From the entries that follow, copy each line containing the word "Burstable".

^^^^

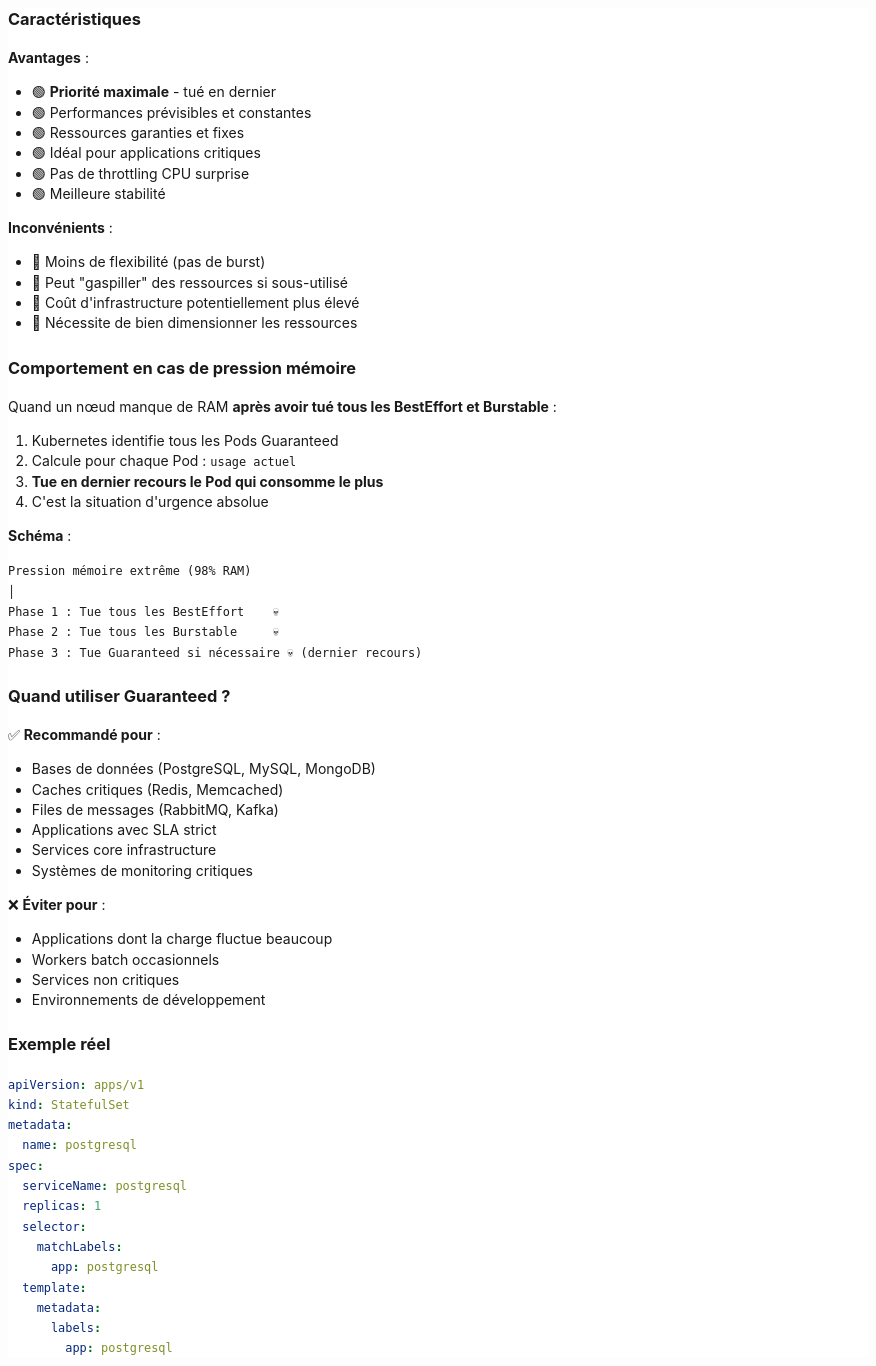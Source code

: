 ### Caractéristiques

**Avantages** :
- 🟢 **Priorité maximale** - tué en dernier
- 🟢 Performances prévisibles et constantes
- 🟢 Ressources garanties et fixes
- 🟢 Idéal pour applications critiques
- 🟢 Pas de throttling CPU surprise
- 🟢 Meilleure stabilité

**Inconvénients** :
- 🔴 Moins de flexibilité (pas de burst)
- 🔴 Peut "gaspiller" des ressources si sous-utilisé
- 🔴 Coût d'infrastructure potentiellement plus élevé
- 🔴 Nécessite de bien dimensionner les ressources

### Comportement en cas de pression mémoire

Quand un nœud manque de RAM **après avoir tué tous les BestEffort et Burstable** :
1. Kubernetes identifie tous les Pods Guaranteed
2. Calcule pour chaque Pod : `usage actuel`
3. **Tue en dernier recours le Pod qui consomme le plus**
4. C'est la situation d'urgence absolue

**Schéma** :
```
Pression mémoire extrême (98% RAM)
│
Phase 1 : Tue tous les BestEffort    💀
Phase 2 : Tue tous les Burstable     💀
Phase 3 : Tue Guaranteed si nécessaire 💀 (dernier recours)
```

### Quand utiliser Guaranteed ?

✅ **Recommandé pour** :
- Bases de données (PostgreSQL, MySQL, MongoDB)
- Caches critiques (Redis, Memcached)
- Files de messages (RabbitMQ, Kafka)
- Applications avec SLA strict
- Services core infrastructure
- Systèmes de monitoring critiques

❌ **Éviter pour** :
- Applications dont la charge fluctue beaucoup
- Workers batch occasionnels
- Services non critiques
- Environnements de développement

### Exemple réel

```yaml
apiVersion: apps/v1
kind: StatefulSet
metadata:
  name: postgresql
spec:
  serviceName: postgresql
  replicas: 1
  selector:
    matchLabels:
      app: postgresql
  template:
    metadata:
      labels:
        app: postgresql
```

^^^^

Task result |
Quand un nœud manque de RAM **après avoir tué tous les BestEffort et Burstable** :
Phase 2 : Tue tous les Burstable     💀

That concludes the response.